**What to work on**
In the entries below, the lines from the one with "正如我们在前两章所看到的，原" through the one with "由于HFB理论是Hartre" are to be copied exactly; both ends count.

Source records
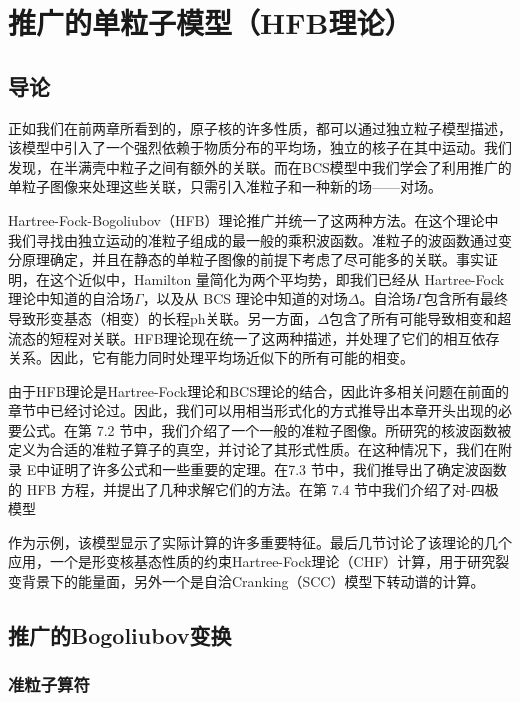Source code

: 
\chapter{推广的单粒子模型（HFB理论）\label{chap:=0063A8=005E7F=007684=005355=007C92=005B50=006A21=00578B=00FF08HFB=007406=008BBA=00FF09}}

\section{导论}

正如我们在前两章所看到的，原子核的许多性质，都可以通过独立粒子模型描述，该模型中引入了一个强烈依赖于物质分布的平均场，独立的核子在其中运动。我们发现，在半满壳中粒子之间有额外的关联。而在BCS模型中我们学会了利用推广的单粒子图像来处理这些关联，只需引入准粒子和一种新的场——对场。

Hartree-Fock-Bogoliubov（HFB）理论推广并统一了这两种方法。在这个理论中我们寻找由独立运动的准粒子组成的最一般的乘积波函数。准粒子的波函数通过变分原理确定，并且在静态的单粒子图像的前提下考虑了尽可能多的关联。事实证明，在这个近似中，Hamilton
量简化为两个平均势，即我们已经从 Hartree-Fock 理论中知道的自洽场$\Gamma$，以及从 BCS 理论中知道的对场$\Delta$。自洽场$\Gamma$包含所有最终导致形变基态（相变）的长程ph关联。另一方面，$\Delta$包含了所有可能导致相变和超流态的短程对关联。HFB理论现在统一了这两种描述，并处理了它们的相互依存关系。因此，它有能力同时处理平均场近似下的所有可能的相变。

由于HFB理论是Hartree-Fock理论和BCS理论的结合，因此许多相关问题在前面的章节中已经讨论过。因此，我们可以用相当形式化的方式推导出本章开头出现的必要公式。在第
7.2 节中，我们介绍了一个一般的准粒子图像。所研究的核波函数被定义为合适的准粒子算子的真空，并讨论了其形式性质。在这种情况下，我们在附录
E中证明了许多公式和一些重要的定理。在7.3 节中，我们推导出了确定波函数的 HFB 方程，并提出了几种求解它们的方法。在第 7.4
节中我们介绍了对-四极模型

作为示例，该模型显示了实际计算的许多重要特征。最后几节讨论了该理论的几个应用，一个是形变核基态性质的约束Hartree-Fock理论（CHF）计算，用于研究裂变背景下的能量面，另外一个是自洽Cranking（SCC）模型下转动谱的计算。

\section{推广的Bogoliubov变换}

\subsection{准粒子算符}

**Final answer**
正如我们在前两章所看到的，原子核的许多性质，都可以通过独立粒子模型描述，该模型中引入了一个强烈依赖于物质分布的平均场，独立的核子在其中运动。我们发现，在半满壳中粒子之间有额外的关联。而在BCS模型中我们学会了利用推广的单粒子图像来处理这些关联，只需引入准粒子和一种新的场——对场。

Hartree-Fock-Bogoliubov（HFB）理论推广并统一了这两种方法。在这个理论中我们寻找由独立运动的准粒子组成的最一般的乘积波函数。准粒子的波函数通过变分原理确定，并且在静态的单粒子图像的前提下考虑了尽可能多的关联。事实证明，在这个近似中，Hamilton
量简化为两个平均势，即我们已经从 Hartree-Fock 理论中知道的自洽场$\Gamma$，以及从 BCS 理论中知道的对场$\Delta$。自洽场$\Gamma$包含所有最终导致形变基态（相变）的长程ph关联。另一方面，$\Delta$包含了所有可能导致相变和超流态的短程对关联。HFB理论现在统一了这两种描述，并处理了它们的相互依存关系。因此，它有能力同时处理平均场近似下的所有可能的相变。

由于HFB理论是Hartree-Fock理论和BCS理论的结合，因此许多相关问题在前面的章节中已经讨论过。因此，我们可以用相当形式化的方式推导出本章开头出现的必要公式。在第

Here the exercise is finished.